** Data records follows **

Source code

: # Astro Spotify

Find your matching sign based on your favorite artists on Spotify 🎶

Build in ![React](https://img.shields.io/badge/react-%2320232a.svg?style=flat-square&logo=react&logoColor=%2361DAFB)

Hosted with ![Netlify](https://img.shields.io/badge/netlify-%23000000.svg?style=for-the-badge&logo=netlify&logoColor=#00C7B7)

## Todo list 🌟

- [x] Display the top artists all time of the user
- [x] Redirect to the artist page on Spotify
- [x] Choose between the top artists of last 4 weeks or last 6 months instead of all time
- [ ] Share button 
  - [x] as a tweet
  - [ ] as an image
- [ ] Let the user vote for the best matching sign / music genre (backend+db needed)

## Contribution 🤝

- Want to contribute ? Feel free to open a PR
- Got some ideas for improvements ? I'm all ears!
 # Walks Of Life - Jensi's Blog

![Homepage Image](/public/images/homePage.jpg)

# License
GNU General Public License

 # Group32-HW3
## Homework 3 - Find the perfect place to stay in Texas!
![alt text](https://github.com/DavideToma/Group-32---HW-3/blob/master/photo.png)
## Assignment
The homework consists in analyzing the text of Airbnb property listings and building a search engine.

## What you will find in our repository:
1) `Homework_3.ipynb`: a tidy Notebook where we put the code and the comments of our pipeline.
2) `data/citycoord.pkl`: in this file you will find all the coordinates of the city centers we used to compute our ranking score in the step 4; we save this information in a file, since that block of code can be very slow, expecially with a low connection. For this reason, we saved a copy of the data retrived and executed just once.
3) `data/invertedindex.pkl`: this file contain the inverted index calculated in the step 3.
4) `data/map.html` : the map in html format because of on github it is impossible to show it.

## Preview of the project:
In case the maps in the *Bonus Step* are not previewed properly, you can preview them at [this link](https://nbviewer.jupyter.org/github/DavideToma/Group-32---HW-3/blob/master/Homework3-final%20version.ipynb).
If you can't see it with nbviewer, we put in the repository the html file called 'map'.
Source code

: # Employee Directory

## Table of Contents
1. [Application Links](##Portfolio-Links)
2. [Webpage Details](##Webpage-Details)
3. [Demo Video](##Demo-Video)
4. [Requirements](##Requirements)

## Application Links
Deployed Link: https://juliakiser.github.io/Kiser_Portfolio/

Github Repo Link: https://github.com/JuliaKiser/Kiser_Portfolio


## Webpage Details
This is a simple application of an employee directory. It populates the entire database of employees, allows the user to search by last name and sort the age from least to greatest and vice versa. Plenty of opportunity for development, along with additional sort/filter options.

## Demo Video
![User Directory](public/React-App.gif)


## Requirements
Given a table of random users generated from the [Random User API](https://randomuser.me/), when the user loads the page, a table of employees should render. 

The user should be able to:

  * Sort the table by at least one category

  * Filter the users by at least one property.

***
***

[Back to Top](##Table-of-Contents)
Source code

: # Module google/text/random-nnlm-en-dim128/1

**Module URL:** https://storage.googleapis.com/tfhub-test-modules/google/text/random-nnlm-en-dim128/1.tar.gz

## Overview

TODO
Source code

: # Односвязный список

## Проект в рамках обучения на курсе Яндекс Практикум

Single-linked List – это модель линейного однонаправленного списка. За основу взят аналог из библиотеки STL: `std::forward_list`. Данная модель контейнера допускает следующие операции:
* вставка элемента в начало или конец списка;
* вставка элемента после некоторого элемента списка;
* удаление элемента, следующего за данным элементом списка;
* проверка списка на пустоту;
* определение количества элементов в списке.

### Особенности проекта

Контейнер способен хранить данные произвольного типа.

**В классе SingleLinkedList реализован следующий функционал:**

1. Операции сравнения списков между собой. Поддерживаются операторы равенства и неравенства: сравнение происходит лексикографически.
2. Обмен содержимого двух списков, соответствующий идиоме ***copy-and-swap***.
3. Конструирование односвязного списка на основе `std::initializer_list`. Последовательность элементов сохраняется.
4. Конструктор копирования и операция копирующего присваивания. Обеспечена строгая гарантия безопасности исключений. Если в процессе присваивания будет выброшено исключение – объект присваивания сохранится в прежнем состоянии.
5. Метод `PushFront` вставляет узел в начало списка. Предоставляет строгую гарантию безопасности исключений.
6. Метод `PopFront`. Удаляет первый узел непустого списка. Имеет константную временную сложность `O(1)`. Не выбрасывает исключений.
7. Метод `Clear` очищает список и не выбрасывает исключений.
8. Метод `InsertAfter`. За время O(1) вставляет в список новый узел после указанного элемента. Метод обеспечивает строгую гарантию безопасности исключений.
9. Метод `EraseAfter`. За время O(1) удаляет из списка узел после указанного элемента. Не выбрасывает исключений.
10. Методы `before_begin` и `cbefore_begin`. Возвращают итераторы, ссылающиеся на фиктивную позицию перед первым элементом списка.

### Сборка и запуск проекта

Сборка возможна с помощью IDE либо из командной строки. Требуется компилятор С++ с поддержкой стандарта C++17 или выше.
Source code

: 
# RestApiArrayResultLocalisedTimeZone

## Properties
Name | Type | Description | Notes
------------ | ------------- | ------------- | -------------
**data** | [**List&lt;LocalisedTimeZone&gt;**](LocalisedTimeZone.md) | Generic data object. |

** End of Data records **

◆ **Exercise requirements**: Please give back exactly the lines of this listing beginning at the line with "2. [Webpage Details](##Webpage-Details)" and ending with the line with "## Webpage Details", both included, and nothing else.

◆ **Task solution**:
2. [Webpage Details](##Webpage-Details)
3. [Demo Video](##Demo-Video)
4. [Requirements](##Requirements)

## Application Links
Deployed Link: https://juliakiser.github.io/Kiser_Portfolio/

Github Repo Link: https://github.com/JuliaKiser/Kiser_Portfolio


## Webpage Details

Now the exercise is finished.